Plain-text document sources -
***
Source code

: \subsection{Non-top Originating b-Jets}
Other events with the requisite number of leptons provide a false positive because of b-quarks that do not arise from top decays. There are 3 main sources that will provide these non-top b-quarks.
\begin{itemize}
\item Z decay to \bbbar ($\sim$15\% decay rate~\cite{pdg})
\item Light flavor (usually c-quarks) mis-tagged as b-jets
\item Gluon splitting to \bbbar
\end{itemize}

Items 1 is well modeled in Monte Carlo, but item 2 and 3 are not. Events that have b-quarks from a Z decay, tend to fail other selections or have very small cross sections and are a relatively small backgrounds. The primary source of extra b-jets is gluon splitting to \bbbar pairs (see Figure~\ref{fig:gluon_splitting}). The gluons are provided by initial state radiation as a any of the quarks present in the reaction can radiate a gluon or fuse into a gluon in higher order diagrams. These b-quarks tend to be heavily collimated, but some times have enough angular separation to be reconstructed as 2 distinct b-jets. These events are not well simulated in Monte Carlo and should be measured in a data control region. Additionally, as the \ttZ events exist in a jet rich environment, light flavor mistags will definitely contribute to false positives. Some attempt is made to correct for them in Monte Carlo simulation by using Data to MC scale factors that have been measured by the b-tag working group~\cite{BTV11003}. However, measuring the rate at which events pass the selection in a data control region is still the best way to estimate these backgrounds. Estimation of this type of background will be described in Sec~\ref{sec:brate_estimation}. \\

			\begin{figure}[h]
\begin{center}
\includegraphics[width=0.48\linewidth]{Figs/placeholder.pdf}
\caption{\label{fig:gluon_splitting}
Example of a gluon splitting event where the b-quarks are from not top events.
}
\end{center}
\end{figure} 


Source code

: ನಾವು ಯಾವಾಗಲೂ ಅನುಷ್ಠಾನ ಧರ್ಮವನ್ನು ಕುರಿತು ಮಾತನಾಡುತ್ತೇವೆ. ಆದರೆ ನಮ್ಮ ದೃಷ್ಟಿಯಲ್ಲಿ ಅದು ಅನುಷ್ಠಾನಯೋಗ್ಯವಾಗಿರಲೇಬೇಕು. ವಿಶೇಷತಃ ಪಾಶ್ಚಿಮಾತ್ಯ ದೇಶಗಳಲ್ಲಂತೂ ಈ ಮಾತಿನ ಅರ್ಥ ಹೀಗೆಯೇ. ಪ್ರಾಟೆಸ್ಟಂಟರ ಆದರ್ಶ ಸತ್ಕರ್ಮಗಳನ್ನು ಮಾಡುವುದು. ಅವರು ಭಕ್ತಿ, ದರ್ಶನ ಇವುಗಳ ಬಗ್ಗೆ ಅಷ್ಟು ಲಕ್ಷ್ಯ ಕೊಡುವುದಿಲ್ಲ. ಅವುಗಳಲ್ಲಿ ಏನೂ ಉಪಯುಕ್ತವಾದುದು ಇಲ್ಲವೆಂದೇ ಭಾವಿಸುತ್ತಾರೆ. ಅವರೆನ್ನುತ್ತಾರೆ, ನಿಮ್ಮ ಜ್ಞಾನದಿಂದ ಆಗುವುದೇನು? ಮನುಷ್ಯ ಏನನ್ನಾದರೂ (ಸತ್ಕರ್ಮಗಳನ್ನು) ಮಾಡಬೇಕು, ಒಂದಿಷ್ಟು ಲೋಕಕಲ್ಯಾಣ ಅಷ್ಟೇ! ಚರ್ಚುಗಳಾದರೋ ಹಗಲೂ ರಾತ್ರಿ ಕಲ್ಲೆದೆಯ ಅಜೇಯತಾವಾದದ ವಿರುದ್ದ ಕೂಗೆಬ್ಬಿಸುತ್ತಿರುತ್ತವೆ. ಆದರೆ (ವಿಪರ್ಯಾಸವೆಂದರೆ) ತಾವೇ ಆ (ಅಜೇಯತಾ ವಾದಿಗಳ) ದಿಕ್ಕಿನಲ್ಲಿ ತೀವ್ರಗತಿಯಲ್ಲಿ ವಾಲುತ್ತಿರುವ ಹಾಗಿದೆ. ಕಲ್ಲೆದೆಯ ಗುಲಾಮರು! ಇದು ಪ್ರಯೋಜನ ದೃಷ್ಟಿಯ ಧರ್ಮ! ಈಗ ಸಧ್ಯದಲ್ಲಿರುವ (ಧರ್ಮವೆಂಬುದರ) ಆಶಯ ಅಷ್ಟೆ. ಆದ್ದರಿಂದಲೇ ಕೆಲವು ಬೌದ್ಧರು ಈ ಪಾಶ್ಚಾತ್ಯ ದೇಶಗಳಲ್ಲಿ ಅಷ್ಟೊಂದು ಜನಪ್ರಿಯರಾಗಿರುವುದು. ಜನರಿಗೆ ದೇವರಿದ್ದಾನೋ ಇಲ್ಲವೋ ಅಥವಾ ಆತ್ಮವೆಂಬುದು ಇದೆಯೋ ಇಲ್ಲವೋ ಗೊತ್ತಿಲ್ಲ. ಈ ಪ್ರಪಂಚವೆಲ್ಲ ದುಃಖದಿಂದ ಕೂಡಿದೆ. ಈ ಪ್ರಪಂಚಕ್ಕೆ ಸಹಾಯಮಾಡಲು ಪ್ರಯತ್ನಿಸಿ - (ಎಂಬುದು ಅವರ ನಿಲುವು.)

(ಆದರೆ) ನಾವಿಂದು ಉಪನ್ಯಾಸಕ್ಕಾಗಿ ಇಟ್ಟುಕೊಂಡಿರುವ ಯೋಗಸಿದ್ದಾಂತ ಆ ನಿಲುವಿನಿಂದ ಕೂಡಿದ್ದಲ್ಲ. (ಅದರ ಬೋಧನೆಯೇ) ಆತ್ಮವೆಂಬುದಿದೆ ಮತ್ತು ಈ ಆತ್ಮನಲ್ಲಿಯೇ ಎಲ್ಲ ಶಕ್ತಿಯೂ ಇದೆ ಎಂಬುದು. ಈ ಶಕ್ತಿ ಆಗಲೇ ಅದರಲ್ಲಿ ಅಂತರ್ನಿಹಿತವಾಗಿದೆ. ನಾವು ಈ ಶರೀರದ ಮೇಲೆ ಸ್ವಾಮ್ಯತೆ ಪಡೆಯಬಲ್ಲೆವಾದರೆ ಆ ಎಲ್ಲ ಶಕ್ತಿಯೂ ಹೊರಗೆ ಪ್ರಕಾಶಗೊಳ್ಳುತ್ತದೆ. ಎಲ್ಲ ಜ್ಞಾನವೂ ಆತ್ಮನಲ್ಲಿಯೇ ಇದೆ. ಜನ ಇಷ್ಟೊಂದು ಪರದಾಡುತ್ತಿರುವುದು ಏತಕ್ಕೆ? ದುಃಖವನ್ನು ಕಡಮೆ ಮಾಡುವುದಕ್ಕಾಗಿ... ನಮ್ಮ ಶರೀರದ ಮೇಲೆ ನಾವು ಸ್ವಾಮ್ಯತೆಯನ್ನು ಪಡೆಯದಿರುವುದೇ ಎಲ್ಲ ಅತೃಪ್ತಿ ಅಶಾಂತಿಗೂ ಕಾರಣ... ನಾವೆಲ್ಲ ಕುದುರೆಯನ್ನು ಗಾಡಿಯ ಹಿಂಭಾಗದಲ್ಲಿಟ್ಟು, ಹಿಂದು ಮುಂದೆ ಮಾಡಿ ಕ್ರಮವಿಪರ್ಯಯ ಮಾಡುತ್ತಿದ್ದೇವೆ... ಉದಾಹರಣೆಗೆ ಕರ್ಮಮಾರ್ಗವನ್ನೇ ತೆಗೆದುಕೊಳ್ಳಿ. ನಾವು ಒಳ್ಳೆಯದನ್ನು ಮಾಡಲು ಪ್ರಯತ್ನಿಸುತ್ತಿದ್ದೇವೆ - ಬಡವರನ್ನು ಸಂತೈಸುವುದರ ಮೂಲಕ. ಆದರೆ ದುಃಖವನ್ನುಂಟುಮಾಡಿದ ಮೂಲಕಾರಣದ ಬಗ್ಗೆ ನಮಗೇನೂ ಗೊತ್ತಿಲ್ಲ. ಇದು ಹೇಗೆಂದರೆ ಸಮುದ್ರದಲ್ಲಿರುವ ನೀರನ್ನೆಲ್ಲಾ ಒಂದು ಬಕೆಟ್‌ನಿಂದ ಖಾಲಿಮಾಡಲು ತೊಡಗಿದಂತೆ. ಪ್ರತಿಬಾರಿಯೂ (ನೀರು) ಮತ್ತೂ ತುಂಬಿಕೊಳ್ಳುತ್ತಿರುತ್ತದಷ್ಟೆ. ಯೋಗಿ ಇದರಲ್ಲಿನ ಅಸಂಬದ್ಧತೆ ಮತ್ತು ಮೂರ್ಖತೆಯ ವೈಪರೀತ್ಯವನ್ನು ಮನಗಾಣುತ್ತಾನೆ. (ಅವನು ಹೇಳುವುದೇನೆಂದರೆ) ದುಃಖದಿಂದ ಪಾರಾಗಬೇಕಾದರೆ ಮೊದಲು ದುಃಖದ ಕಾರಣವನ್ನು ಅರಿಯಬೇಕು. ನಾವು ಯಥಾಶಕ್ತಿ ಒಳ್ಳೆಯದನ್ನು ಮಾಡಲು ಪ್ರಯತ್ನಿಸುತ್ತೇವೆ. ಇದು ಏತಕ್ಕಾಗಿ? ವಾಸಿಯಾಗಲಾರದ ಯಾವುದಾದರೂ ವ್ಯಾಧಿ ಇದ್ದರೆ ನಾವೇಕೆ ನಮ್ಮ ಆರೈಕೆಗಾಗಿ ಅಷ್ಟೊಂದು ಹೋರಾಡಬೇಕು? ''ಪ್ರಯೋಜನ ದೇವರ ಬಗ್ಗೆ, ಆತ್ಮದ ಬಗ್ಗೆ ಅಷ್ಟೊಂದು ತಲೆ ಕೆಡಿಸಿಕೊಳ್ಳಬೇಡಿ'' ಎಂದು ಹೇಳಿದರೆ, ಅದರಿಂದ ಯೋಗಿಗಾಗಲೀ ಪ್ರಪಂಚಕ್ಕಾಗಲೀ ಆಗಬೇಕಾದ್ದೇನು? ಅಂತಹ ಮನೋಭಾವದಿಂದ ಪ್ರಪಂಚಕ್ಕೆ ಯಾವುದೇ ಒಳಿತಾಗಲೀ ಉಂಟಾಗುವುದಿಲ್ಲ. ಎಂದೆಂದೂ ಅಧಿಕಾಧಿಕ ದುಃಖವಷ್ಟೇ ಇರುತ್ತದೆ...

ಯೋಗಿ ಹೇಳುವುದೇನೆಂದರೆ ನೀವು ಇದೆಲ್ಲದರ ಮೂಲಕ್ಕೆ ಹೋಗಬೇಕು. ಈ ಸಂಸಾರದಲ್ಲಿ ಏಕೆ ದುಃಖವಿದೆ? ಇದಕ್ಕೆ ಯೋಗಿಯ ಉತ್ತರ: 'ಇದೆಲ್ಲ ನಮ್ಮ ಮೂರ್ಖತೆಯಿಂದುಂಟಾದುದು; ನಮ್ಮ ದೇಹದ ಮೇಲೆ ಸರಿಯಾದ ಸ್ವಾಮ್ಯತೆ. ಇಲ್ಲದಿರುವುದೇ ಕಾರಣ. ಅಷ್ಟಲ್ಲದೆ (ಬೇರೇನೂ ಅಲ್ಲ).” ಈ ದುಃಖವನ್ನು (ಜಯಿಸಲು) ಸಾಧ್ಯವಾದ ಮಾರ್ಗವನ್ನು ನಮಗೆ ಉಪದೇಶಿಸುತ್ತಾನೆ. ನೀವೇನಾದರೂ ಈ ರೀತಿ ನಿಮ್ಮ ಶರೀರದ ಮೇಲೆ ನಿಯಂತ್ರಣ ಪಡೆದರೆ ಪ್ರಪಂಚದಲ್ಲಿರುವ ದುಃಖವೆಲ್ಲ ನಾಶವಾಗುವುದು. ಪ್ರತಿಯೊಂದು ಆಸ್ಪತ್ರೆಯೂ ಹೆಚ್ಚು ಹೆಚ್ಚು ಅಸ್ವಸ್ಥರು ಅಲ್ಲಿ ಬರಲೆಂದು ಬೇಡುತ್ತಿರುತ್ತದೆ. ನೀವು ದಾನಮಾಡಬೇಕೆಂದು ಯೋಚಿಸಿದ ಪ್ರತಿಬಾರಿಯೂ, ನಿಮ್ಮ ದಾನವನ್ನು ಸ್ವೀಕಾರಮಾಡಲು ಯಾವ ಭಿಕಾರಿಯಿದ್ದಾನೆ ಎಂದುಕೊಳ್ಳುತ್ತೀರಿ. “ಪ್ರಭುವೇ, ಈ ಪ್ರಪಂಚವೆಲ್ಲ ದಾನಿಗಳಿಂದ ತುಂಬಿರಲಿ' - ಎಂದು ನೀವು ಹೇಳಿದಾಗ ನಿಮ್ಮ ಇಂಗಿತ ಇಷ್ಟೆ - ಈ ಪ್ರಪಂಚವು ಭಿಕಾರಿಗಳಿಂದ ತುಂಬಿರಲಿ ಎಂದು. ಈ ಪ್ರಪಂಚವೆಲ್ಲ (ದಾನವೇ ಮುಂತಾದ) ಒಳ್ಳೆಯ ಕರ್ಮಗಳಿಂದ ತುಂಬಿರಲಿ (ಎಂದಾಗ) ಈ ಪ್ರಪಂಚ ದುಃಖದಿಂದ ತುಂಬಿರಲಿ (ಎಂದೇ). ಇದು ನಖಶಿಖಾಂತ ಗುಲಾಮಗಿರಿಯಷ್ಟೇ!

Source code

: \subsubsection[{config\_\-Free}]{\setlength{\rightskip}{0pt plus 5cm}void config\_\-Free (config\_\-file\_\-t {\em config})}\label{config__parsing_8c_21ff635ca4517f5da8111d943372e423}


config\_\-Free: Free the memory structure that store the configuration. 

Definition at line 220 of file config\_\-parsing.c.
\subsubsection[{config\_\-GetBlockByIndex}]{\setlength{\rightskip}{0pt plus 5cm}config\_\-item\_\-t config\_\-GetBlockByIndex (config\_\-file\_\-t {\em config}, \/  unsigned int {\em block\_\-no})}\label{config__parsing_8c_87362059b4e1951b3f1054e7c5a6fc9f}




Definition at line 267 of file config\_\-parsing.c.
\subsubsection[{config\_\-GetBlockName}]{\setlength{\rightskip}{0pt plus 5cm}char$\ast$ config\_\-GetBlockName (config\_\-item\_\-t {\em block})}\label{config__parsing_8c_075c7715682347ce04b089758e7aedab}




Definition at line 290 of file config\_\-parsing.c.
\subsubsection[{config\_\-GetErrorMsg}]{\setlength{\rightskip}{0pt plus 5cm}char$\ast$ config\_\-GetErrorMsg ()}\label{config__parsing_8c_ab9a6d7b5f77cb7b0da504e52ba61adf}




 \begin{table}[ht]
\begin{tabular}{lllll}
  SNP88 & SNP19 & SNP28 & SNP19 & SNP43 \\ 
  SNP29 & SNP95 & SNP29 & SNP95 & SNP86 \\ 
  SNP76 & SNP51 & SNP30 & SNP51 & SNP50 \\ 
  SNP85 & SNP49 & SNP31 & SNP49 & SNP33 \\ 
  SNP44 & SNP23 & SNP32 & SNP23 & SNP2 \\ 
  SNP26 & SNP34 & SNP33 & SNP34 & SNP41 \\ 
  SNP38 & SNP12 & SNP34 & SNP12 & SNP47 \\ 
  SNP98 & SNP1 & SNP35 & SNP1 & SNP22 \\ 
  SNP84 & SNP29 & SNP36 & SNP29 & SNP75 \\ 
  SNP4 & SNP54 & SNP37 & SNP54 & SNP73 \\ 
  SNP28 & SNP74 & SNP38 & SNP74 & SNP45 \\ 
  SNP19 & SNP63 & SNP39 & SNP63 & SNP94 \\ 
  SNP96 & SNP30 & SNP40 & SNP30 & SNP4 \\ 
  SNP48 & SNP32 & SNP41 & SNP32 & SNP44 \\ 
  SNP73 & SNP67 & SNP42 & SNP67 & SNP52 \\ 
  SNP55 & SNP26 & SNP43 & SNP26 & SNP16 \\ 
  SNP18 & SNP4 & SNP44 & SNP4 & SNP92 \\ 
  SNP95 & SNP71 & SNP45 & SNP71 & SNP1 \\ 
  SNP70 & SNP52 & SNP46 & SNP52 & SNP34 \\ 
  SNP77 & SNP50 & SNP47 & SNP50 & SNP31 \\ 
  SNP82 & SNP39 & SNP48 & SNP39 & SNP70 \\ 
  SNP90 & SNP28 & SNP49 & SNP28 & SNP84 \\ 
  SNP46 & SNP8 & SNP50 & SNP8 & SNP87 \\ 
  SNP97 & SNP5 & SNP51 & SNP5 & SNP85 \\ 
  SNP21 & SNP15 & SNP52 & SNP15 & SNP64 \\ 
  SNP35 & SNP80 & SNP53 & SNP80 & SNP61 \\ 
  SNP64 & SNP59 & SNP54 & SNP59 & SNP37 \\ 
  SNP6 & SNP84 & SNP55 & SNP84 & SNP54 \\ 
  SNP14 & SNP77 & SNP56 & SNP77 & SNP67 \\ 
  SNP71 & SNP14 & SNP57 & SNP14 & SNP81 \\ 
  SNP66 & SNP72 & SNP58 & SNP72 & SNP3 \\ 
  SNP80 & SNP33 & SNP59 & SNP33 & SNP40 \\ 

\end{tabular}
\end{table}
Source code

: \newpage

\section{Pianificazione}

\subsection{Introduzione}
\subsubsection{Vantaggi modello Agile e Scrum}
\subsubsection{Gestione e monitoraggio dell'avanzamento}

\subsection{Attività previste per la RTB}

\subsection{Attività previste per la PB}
***
Your task -
Copy the records above exactly, beginning at the line that contains "SNP18 & SNP4 & SNP44 & SNP4 & SNP92 \\" and stopping after the line that contains "SNP90 & SNP28 & SNP49 & SNP28 & SNP84 \\".

Answer to the exercise -
  SNP18 & SNP4 & SNP44 & SNP4 & SNP92 \\ 
  SNP95 & SNP71 & SNP45 & SNP71 & SNP1 \\ 
  SNP70 & SNP52 & SNP46 & SNP52 & SNP34 \\ 
  SNP77 & SNP50 & SNP47 & SNP50 & SNP31 \\ 
  SNP82 & SNP39 & SNP48 & SNP39 & SNP70 \\ 
  SNP90 & SNP28 & SNP49 & SNP28 & SNP84 \\ 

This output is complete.